====== Information

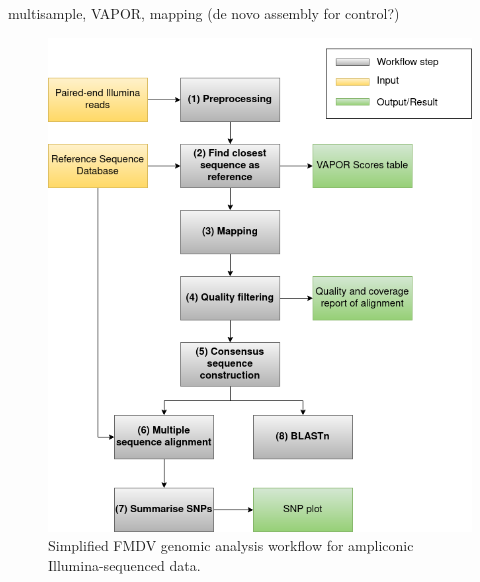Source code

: multisample, VAPOR, mapping (de novo assembly for control?)

\begin{figure}[ht!]
	\includegraphics[width=1\textwidth]{media/3-fmdv.png}
	\caption{Simplified \ac{FMDV} genomic analysis workflow for ampliconic Illumina-sequenced data.}
	\label{fig:3-fmdv-wf}
\end{figure}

============

__Goal of the exercise__. Lines from the one containing "assembly for control?)" through the last line of the data above are the only output wanted; restate them exactly.

__Response for this exercise__.
: multisample, VAPOR, mapping (de novo assembly for control?)

\begin{figure}[ht!]
	\includegraphics[width=1\textwidth]{media/3-fmdv.png}
	\caption{Simplified \ac{FMDV} genomic analysis workflow for ampliconic Illumina-sequenced data.}
	\label{fig:3-fmdv-wf}
\end{figure}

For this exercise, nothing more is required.